*GIVEN DATA*.
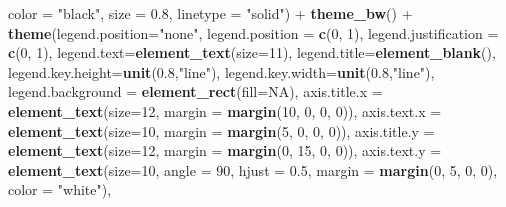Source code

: \documentclass[]{article}
\newenvironment{Shaded}{\begin{snugshade}}{\end{snugshade}}
\newcommand{\KeywordTok}[1]{\textcolor[rgb]{0.13,0.29,0.53}{\textbf{{#1}}}}
\newcommand{\DataTypeTok}[1]{\textcolor[rgb]{0.13,0.29,0.53}{{#1}}}
\newcommand{\DecValTok}[1]{\textcolor[rgb]{0.00,0.00,0.81}{{#1}}}
\newcommand{\FloatTok}[1]{\textcolor[rgb]{0.00,0.00,0.81}{{#1}}}
\newcommand{\StringTok}[1]{\textcolor[rgb]{0.31,0.60,0.02}{{#1}}}
\newcommand{\OtherTok}[1]{\textcolor[rgb]{0.56,0.35,0.01}{{#1}}}
\newcommand{\NormalTok}[1]{{#1}}
\begin{document}
\begin{Shaded}
\begin{Highlighting}[]
                         \DataTypeTok{color =} \StringTok{"black"}\NormalTok{, }\DataTypeTok{size =} \FloatTok{0.8}\NormalTok{, }\DataTypeTok{linetype =} \StringTok{"solid"}\NormalTok{) +}
\StringTok{          }\KeywordTok{theme_bw}\NormalTok{() +}
\StringTok{          }\KeywordTok{theme}\NormalTok{(}\DataTypeTok{legend.position=}\StringTok{"none"}\NormalTok{,}
                \DataTypeTok{legend.position =} \KeywordTok{c}\NormalTok{(}\DecValTok{0}\NormalTok{, }\DecValTok{1}\NormalTok{), }
                \DataTypeTok{legend.justification =} \KeywordTok{c}\NormalTok{(}\DecValTok{0}\NormalTok{, }\DecValTok{1}\NormalTok{),}
                \DataTypeTok{legend.text=}\KeywordTok{element_text}\NormalTok{(}\DataTypeTok{size=}\DecValTok{11}\NormalTok{),}
                \DataTypeTok{legend.title=}\KeywordTok{element_blank}\NormalTok{(),}
                \DataTypeTok{legend.key.height=}\KeywordTok{unit}\NormalTok{(}\FloatTok{0.8}\NormalTok{,}\StringTok{"line"}\NormalTok{),}
                \DataTypeTok{legend.key.width=}\KeywordTok{unit}\NormalTok{(}\FloatTok{0.8}\NormalTok{,}\StringTok{"line"}\NormalTok{),}
                \DataTypeTok{legend.background =} \KeywordTok{element_rect}\NormalTok{(}\DataTypeTok{fill=}\OtherTok{NA}\NormalTok{),}
                \DataTypeTok{axis.title.x =} \KeywordTok{element_text}\NormalTok{(}\DataTypeTok{size=}\DecValTok{12}\NormalTok{, }\DataTypeTok{margin =} \KeywordTok{margin}\NormalTok{(}\DecValTok{10}\NormalTok{, }\DecValTok{0}\NormalTok{, }\DecValTok{0}\NormalTok{, }\DecValTok{0}\NormalTok{)),}
                \DataTypeTok{axis.text.x  =} \KeywordTok{element_text}\NormalTok{(}\DataTypeTok{size=}\DecValTok{10}\NormalTok{, }\DataTypeTok{margin =} \KeywordTok{margin}\NormalTok{(}\DecValTok{5}\NormalTok{, }\DecValTok{0}\NormalTok{, }\DecValTok{0}\NormalTok{, }\DecValTok{0}\NormalTok{)), }
                \DataTypeTok{axis.title.y =} \KeywordTok{element_text}\NormalTok{(}\DataTypeTok{size=}\DecValTok{12}\NormalTok{, }\DataTypeTok{margin =} \KeywordTok{margin}\NormalTok{(}\DecValTok{0}\NormalTok{, }\DecValTok{15}\NormalTok{, }\DecValTok{0}\NormalTok{, }\DecValTok{0}\NormalTok{)),}
                \DataTypeTok{axis.text.y  =} \KeywordTok{element_text}\NormalTok{(}\DataTypeTok{size=}\DecValTok{10}\NormalTok{, }\DataTypeTok{angle =} \DecValTok{90}\NormalTok{, }\DataTypeTok{hjust =} \FloatTok{0.5}\NormalTok{, }
                                            \DataTypeTok{margin =} \KeywordTok{margin}\NormalTok{(}\DecValTok{0}\NormalTok{, }\DecValTok{5}\NormalTok{, }\DecValTok{0}\NormalTok{, }\DecValTok{0}\NormalTok{), }\DataTypeTok{color =} \StringTok{"white"}\NormalTok{),}

\end{Highlighting}
\end{Shaded}
\end{document}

*DIRECTIONS*. Leaving the pictures out, print every line of the listing exactly.

*WRITTEN ANSWER*.
Source code

: \documentclass[]{article}
\newenvironment{Shaded}{\begin{snugshade}}{\end{snugshade}}
\newcommand{\KeywordTok}[1]{\textcolor[rgb]{0.13,0.29,0.53}{\textbf{{#1}}}}
\newcommand{\DataTypeTok}[1]{\textcolor[rgb]{0.13,0.29,0.53}{{#1}}}
\newcommand{\DecValTok}[1]{\textcolor[rgb]{0.00,0.00,0.81}{{#1}}}
\newcommand{\FloatTok}[1]{\textcolor[rgb]{0.00,0.00,0.81}{{#1}}}
\newcommand{\StringTok}[1]{\textcolor[rgb]{0.31,0.60,0.02}{{#1}}}
\newcommand{\OtherTok}[1]{\textcolor[rgb]{0.56,0.35,0.01}{{#1}}}
\newcommand{\NormalTok}[1]{{#1}}
\begin{document}
\begin{Shaded}
\begin{Highlighting}[]
                         \DataTypeTok{color =} \StringTok{"black"}\NormalTok{, }\DataTypeTok{size =} \FloatTok{0.8}\NormalTok{, }\DataTypeTok{linetype =} \StringTok{"solid"}\NormalTok{) +}
\StringTok{          }\KeywordTok{theme_bw}\NormalTok{() +}
\StringTok{          }\KeywordTok{theme}\NormalTok{(}\DataTypeTok{legend.position=}\StringTok{"none"}\NormalTok{,}
                \DataTypeTok{legend.position =} \KeywordTok{c}\NormalTok{(}\DecValTok{0}\NormalTok{, }\DecValTok{1}\NormalTok{), }
                \DataTypeTok{legend.justification =} \KeywordTok{c}\NormalTok{(}\DecValTok{0}\NormalTok{, }\DecValTok{1}\NormalTok{),}
                \DataTypeTok{legend.text=}\KeywordTok{element_text}\NormalTok{(}\DataTypeTok{size=}\DecValTok{11}\NormalTok{),}
                \DataTypeTok{legend.title=}\KeywordTok{element_blank}\NormalTok{(),}
                \DataTypeTok{legend.key.height=}\KeywordTok{unit}\NormalTok{(}\FloatTok{0.8}\NormalTok{,}\StringTok{"line"}\NormalTok{),}
                \DataTypeTok{legend.key.width=}\KeywordTok{unit}\NormalTok{(}\FloatTok{0.8}\NormalTok{,}\StringTok{"line"}\NormalTok{),}
                \DataTypeTok{legend.background =} \KeywordTok{element_rect}\NormalTok{(}\DataTypeTok{fill=}\OtherTok{NA}\NormalTok{),}
                \DataTypeTok{axis.title.x =} \KeywordTok{element_text}\NormalTok{(}\DataTypeTok{size=}\DecValTok{12}\NormalTok{, }\DataTypeTok{margin =} \KeywordTok{margin}\NormalTok{(}\DecValTok{10}\NormalTok{, }\DecValTok{0}\NormalTok{, }\DecValTok{0}\NormalTok{, }\DecValTok{0}\NormalTok{)),}
                \DataTypeTok{axis.text.x  =} \KeywordTok{element_text}\NormalTok{(}\DataTypeTok{size=}\DecValTok{10}\NormalTok{, }\DataTypeTok{margin =} \KeywordTok{margin}\NormalTok{(}\DecValTok{5}\NormalTok{, }\DecValTok{0}\NormalTok{, }\DecValTok{0}\NormalTok{, }\DecValTok{0}\NormalTok{)), }
                \DataTypeTok{axis.title.y =} \KeywordTok{element_text}\NormalTok{(}\DataTypeTok{size=}\DecValTok{12}\NormalTok{, }\DataTypeTok{margin =} \KeywordTok{margin}\NormalTok{(}\DecValTok{0}\NormalTok{, }\DecValTok{15}\NormalTok{, }\DecValTok{0}\NormalTok{, }\DecValTok{0}\NormalTok{)),}
                \DataTypeTok{axis.text.y  =} \KeywordTok{element_text}\NormalTok{(}\DataTypeTok{size=}\DecValTok{10}\NormalTok{, }\DataTypeTok{angle =} \DecValTok{90}\NormalTok{, }\DataTypeTok{hjust =} \FloatTok{0.5}\NormalTok{, }
                                            \DataTypeTok{margin =} \KeywordTok{margin}\NormalTok{(}\DecValTok{0}\NormalTok{, }\DecValTok{5}\NormalTok{, }\DecValTok{0}\NormalTok{, }\DecValTok{0}\NormalTok{), }\DataTypeTok{color =} \StringTok{"white"}\NormalTok{),}

\end{Highlighting}
\end{Shaded}
\end{document}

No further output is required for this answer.